----- Material for the task
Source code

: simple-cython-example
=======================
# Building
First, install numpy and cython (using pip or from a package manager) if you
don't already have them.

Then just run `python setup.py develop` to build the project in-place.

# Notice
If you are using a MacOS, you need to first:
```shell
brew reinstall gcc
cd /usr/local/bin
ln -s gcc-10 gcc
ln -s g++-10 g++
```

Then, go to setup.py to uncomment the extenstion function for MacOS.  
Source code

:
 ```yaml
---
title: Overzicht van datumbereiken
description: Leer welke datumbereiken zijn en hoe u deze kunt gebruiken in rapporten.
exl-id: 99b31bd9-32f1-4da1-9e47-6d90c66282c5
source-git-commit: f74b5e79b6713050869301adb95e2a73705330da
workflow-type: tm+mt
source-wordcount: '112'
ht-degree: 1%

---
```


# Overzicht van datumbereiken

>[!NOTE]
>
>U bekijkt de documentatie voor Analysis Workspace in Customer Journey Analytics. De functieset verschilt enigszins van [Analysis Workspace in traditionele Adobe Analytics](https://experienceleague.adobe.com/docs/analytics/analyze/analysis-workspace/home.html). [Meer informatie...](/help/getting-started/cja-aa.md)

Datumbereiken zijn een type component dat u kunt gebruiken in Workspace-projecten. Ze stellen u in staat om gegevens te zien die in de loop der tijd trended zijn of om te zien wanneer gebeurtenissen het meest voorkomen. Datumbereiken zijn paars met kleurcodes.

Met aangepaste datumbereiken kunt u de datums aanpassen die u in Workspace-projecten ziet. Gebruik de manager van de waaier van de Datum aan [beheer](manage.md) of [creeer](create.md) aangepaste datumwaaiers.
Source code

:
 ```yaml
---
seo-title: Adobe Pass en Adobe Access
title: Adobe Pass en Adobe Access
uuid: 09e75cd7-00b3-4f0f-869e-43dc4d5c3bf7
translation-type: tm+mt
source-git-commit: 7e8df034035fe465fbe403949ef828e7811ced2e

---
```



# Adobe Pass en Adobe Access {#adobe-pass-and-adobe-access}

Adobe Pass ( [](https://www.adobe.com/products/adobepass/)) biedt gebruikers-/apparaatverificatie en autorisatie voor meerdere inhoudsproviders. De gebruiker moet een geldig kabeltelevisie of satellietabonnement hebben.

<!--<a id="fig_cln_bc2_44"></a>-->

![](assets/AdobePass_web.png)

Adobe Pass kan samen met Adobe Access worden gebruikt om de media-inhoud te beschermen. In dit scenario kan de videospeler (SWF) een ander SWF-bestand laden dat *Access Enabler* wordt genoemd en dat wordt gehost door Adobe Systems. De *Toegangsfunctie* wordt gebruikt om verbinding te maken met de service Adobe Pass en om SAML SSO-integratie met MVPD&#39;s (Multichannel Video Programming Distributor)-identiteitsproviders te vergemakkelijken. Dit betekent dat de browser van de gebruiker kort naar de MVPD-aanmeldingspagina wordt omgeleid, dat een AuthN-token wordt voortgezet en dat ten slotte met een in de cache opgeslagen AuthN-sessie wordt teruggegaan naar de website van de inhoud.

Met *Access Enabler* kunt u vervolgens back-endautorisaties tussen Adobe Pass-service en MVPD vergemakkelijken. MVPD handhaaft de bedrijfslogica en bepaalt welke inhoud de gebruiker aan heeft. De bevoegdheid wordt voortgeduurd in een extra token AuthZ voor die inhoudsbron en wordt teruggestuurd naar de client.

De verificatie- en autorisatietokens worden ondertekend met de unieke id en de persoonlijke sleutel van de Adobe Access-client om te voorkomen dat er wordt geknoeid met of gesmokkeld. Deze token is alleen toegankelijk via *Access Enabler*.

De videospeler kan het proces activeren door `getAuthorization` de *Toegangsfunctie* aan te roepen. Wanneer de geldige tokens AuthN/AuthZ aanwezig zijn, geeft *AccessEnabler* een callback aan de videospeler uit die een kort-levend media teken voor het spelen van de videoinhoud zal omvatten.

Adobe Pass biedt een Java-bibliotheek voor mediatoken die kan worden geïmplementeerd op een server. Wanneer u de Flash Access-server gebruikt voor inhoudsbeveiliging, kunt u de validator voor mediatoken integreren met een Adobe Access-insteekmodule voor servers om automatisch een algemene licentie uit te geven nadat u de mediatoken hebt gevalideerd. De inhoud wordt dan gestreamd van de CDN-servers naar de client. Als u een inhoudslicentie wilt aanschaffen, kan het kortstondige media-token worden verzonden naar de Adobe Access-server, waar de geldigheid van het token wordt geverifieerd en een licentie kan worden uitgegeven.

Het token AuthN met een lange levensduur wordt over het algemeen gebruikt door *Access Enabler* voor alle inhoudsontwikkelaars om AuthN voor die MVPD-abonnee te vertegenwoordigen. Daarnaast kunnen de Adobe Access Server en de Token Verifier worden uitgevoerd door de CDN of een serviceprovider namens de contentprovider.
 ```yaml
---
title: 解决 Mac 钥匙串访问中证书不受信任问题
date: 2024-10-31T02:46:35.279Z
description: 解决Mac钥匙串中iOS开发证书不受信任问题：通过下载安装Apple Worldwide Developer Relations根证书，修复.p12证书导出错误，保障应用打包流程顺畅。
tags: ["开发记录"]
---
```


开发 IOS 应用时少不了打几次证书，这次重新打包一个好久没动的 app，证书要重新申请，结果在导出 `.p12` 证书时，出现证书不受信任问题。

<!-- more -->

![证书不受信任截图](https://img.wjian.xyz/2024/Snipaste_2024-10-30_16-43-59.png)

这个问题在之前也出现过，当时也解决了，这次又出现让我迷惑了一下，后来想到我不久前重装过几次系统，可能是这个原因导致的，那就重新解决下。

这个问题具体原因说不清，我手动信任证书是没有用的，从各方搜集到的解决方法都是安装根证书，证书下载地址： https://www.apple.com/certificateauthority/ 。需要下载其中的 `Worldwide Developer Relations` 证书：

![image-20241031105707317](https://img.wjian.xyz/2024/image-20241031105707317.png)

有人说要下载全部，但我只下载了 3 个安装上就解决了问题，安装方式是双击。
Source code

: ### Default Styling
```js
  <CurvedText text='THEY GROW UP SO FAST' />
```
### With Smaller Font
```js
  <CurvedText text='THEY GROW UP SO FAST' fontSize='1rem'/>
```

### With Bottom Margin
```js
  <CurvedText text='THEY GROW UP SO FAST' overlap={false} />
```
----------
- Task prompt -
Your answer should be only the number of lines, in the entries above, that include "MVPD".

- Response for this exercise -
3